[WHAT IS NEEDED] Copy the records. Keep every line exactly as it is.

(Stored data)
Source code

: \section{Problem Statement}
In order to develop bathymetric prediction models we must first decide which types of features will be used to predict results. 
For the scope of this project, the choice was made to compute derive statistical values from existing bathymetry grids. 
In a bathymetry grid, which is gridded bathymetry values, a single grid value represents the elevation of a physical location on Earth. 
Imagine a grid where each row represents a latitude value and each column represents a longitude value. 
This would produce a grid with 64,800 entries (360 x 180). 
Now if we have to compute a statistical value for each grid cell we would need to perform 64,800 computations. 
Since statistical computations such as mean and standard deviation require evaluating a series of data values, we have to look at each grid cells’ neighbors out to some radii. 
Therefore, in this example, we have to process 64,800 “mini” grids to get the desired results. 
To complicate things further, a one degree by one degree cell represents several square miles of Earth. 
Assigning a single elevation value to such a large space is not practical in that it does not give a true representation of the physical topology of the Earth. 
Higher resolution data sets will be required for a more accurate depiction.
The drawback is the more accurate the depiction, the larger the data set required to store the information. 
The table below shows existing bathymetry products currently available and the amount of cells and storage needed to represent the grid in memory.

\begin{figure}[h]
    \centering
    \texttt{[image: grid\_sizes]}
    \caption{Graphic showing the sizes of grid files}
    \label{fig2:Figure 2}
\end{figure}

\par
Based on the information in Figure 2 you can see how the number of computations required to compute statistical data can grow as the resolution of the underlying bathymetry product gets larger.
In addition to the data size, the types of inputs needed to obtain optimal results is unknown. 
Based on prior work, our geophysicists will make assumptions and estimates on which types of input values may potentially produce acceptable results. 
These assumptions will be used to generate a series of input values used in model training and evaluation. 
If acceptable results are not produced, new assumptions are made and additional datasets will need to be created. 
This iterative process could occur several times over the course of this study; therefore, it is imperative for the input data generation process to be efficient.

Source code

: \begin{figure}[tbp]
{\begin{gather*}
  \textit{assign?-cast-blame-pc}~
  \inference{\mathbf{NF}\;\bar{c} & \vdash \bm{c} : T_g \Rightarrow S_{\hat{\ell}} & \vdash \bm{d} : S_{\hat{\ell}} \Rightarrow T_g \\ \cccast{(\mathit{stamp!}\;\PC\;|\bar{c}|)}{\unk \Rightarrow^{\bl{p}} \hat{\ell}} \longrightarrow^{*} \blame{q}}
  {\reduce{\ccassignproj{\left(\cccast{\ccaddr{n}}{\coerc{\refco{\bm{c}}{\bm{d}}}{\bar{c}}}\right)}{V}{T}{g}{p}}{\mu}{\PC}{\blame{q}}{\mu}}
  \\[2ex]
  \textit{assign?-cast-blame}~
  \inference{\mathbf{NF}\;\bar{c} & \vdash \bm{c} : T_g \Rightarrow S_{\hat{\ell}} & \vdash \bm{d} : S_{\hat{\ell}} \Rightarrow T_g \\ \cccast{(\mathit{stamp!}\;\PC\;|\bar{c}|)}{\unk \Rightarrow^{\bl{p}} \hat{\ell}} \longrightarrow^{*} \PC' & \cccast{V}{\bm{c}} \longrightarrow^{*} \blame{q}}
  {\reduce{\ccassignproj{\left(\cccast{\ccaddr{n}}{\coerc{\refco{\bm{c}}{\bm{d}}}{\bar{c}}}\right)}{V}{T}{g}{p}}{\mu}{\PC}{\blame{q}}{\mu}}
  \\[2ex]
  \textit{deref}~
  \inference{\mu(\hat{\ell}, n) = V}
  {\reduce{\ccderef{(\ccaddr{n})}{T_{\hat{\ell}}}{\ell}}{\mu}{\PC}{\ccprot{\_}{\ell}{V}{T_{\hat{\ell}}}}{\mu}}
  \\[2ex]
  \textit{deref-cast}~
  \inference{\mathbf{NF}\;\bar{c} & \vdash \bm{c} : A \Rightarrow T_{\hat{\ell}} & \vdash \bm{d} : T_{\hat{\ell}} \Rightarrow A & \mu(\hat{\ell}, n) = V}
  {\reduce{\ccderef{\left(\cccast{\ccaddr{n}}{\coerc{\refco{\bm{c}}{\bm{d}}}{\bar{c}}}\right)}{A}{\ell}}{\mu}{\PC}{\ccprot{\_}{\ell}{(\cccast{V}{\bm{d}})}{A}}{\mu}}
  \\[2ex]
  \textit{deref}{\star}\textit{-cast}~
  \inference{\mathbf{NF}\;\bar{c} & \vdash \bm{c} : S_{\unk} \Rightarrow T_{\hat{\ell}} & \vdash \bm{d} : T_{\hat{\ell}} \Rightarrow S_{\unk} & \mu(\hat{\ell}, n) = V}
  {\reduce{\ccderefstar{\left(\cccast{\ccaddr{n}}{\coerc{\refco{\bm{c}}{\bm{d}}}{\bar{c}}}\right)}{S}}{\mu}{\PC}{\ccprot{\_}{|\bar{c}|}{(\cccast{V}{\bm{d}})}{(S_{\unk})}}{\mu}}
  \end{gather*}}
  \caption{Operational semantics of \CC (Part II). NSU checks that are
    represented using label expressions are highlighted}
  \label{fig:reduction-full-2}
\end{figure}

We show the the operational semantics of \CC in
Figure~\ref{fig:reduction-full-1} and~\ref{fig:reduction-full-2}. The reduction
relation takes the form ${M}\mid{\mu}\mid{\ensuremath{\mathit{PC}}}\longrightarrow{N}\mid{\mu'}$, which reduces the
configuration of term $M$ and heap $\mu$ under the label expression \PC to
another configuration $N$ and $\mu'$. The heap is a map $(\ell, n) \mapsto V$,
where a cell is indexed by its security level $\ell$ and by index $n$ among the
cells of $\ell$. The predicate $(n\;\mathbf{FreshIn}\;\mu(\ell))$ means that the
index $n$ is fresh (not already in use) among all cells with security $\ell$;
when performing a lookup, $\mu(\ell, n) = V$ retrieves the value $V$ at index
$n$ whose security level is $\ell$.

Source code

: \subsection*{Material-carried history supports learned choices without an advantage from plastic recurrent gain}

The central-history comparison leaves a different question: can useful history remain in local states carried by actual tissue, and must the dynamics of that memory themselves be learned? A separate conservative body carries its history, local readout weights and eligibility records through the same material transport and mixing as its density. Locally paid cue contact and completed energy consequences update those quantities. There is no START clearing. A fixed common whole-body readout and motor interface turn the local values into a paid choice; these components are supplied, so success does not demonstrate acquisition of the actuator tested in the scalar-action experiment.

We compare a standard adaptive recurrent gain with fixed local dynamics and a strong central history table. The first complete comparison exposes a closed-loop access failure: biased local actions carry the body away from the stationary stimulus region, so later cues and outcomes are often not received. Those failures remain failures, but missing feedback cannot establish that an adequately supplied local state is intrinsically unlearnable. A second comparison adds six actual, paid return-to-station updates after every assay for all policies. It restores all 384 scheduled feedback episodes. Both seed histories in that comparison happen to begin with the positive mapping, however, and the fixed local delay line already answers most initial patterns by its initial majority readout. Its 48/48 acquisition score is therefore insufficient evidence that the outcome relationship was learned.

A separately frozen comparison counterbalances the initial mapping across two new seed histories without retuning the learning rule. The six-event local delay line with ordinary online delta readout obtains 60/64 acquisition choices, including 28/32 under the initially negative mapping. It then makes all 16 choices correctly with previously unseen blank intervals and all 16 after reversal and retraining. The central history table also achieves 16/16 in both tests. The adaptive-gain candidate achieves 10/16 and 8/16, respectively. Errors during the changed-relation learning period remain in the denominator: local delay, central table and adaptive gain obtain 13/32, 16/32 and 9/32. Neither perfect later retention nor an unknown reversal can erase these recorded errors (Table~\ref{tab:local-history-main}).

[EXERCISE RESULT]
Source code

: \section{Problem Statement}
In order to develop bathymetric prediction models we must first decide which types of features will be used to predict results. 
For the scope of this project, the choice was made to compute derive statistical values from existing bathymetry grids. 
In a bathymetry grid, which is gridded bathymetry values, a single grid value represents the elevation of a physical location on Earth. 
Imagine a grid where each row represents a latitude value and each column represents a longitude value. 
This would produce a grid with 64,800 entries (360 x 180). 
Now if we have to compute a statistical value for each grid cell we would need to perform 64,800 computations. 
Since statistical computations such as mean and standard deviation require evaluating a series of data values, we have to look at each grid cells’ neighbors out to some radii. 
Therefore, in this example, we have to process 64,800 “mini” grids to get the desired results. 
To complicate things further, a one degree by one degree cell represents several square miles of Earth. 
Assigning a single elevation value to such a large space is not practical in that it does not give a true representation of the physical topology of the Earth. 
Higher resolution data sets will be required for a more accurate depiction.
The drawback is the more accurate the depiction, the larger the data set required to store the information. 
The table below shows existing bathymetry products currently available and the amount of cells and storage needed to represent the grid in memory.

\begin{figure}[h]
    \centering
    \texttt{[image: grid\_sizes]}
    \caption{Graphic showing the sizes of grid files}
    \label{fig2:Figure 2}
\end{figure}

\par
Based on the information in Figure 2 you can see how the number of computations required to compute statistical data can grow as the resolution of the underlying bathymetry product gets larger.
In addition to the data size, the types of inputs needed to obtain optimal results is unknown. 
Based on prior work, our geophysicists will make assumptions and estimates on which types of input values may potentially produce acceptable results. 
These assumptions will be used to generate a series of input values used in model training and evaluation. 
If acceptable results are not produced, new assumptions are made and additional datasets will need to be created. 
This iterative process could occur several times over the course of this study; therefore, it is imperative for the input data generation process to be efficient.

Source code

: \begin{figure}[tbp]
{\begin{gather*}
  \textit{assign?-cast-blame-pc}~
  \inference{\mathbf{NF}\;\bar{c} & \vdash \bm{c} : T_g \Rightarrow S_{\hat{\ell}} & \vdash \bm{d} : S_{\hat{\ell}} \Rightarrow T_g \\ \cccast{(\mathit{stamp!}\;\PC\;|\bar{c}|)}{\unk \Rightarrow^{\bl{p}} \hat{\ell}} \longrightarrow^{*} \blame{q}}
  {\reduce{\ccassignproj{\left(\cccast{\ccaddr{n}}{\coerc{\refco{\bm{c}}{\bm{d}}}{\bar{c}}}\right)}{V}{T}{g}{p}}{\mu}{\PC}{\blame{q}}{\mu}}
  \\[2ex]
  \textit{assign?-cast-blame}~
  \inference{\mathbf{NF}\;\bar{c} & \vdash \bm{c} : T_g \Rightarrow S_{\hat{\ell}} & \vdash \bm{d} : S_{\hat{\ell}} \Rightarrow T_g \\ \cccast{(\mathit{stamp!}\;\PC\;|\bar{c}|)}{\unk \Rightarrow^{\bl{p}} \hat{\ell}} \longrightarrow^{*} \PC' & \cccast{V}{\bm{c}} \longrightarrow^{*} \blame{q}}
  {\reduce{\ccassignproj{\left(\cccast{\ccaddr{n}}{\coerc{\refco{\bm{c}}{\bm{d}}}{\bar{c}}}\right)}{V}{T}{g}{p}}{\mu}{\PC}{\blame{q}}{\mu}}
  \\[2ex]
  \textit{deref}~
  \inference{\mu(\hat{\ell}, n) = V}
  {\reduce{\ccderef{(\ccaddr{n})}{T_{\hat{\ell}}}{\ell}}{\mu}{\PC}{\ccprot{\_}{\ell}{V}{T_{\hat{\ell}}}}{\mu}}
  \\[2ex]
  \textit{deref-cast}~
  \inference{\mathbf{NF}\;\bar{c} & \vdash \bm{c} : A \Rightarrow T_{\hat{\ell}} & \vdash \bm{d} : T_{\hat{\ell}} \Rightarrow A & \mu(\hat{\ell}, n) = V}
  {\reduce{\ccderef{\left(\cccast{\ccaddr{n}}{\coerc{\refco{\bm{c}}{\bm{d}}}{\bar{c}}}\right)}{A}{\ell}}{\mu}{\PC}{\ccprot{\_}{\ell}{(\cccast{V}{\bm{d}})}{A}}{\mu}}
  \\[2ex]
  \textit{deref}{\star}\textit{-cast}~
  \inference{\mathbf{NF}\;\bar{c} & \vdash \bm{c} : S_{\unk} \Rightarrow T_{\hat{\ell}} & \vdash \bm{d} : T_{\hat{\ell}} \Rightarrow S_{\unk} & \mu(\hat{\ell}, n) = V}
  {\reduce{\ccderefstar{\left(\cccast{\ccaddr{n}}{\coerc{\refco{\bm{c}}{\bm{d}}}{\bar{c}}}\right)}{S}}{\mu}{\PC}{\ccprot{\_}{|\bar{c}|}{(\cccast{V}{\bm{d}})}{(S_{\unk})}}{\mu}}
  \end{gather*}}
  \caption{Operational semantics of \CC (Part II). NSU checks that are
    represented using label expressions are highlighted}
  \label{fig:reduction-full-2}
\end{figure}

We show the the operational semantics of \CC in
Figure~\ref{fig:reduction-full-1} and~\ref{fig:reduction-full-2}. The reduction
relation takes the form ${M}\mid{\mu}\mid{\ensuremath{\mathit{PC}}}\longrightarrow{N}\mid{\mu'}$, which reduces the
configuration of term $M$ and heap $\mu$ under the label expression \PC to
another configuration $N$ and $\mu'$. The heap is a map $(\ell, n) \mapsto V$,
where a cell is indexed by its security level $\ell$ and by index $n$ among the
cells of $\ell$. The predicate $(n\;\mathbf{FreshIn}\;\mu(\ell))$ means that the
index $n$ is fresh (not already in use) among all cells with security $\ell$;
when performing a lookup, $\mu(\ell, n) = V$ retrieves the value $V$ at index
$n$ whose security level is $\ell$.

Source code

: \subsection*{Material-carried history supports learned choices without an advantage from plastic recurrent gain}

The central-history comparison leaves a different question: can useful history remain in local states carried by actual tissue, and must the dynamics of that memory themselves be learned? A separate conservative body carries its history, local readout weights and eligibility records through the same material transport and mixing as its density. Locally paid cue contact and completed energy consequences update those quantities. There is no START clearing. A fixed common whole-body readout and motor interface turn the local values into a paid choice; these components are supplied, so success does not demonstrate acquisition of the actuator tested in the scalar-action experiment.

We compare a standard adaptive recurrent gain with fixed local dynamics and a strong central history table. The first complete comparison exposes a closed-loop access failure: biased local actions carry the body away from the stationary stimulus region, so later cues and outcomes are often not received. Those failures remain failures, but missing feedback cannot establish that an adequately supplied local state is intrinsically unlearnable. A second comparison adds six actual, paid return-to-station updates after every assay for all policies. It restores all 384 scheduled feedback episodes. Both seed histories in that comparison happen to begin with the positive mapping, however, and the fixed local delay line already answers most initial patterns by its initial majority readout. Its 48/48 acquisition score is therefore insufficient evidence that the outcome relationship was learned.

A separately frozen comparison counterbalances the initial mapping across two new seed histories without retuning the learning rule. The six-event local delay line with ordinary online delta readout obtains 60/64 acquisition choices, including 28/32 under the initially negative mapping. It then makes all 16 choices correctly with previously unseen blank intervals and all 16 after reversal and retraining. The central history table also achieves 16/16 in both tests. The adaptive-gain candidate achieves 10/16 and 8/16, respectively. Errors during the changed-relation learning period remain in the denominator: local delay, central table and adaptive gain obtain 13/32, 16/32 and 9/32. Neither perfect later retention nor an unknown reversal can erase these recorded errors (Table~\ref{tab:local-history-main}).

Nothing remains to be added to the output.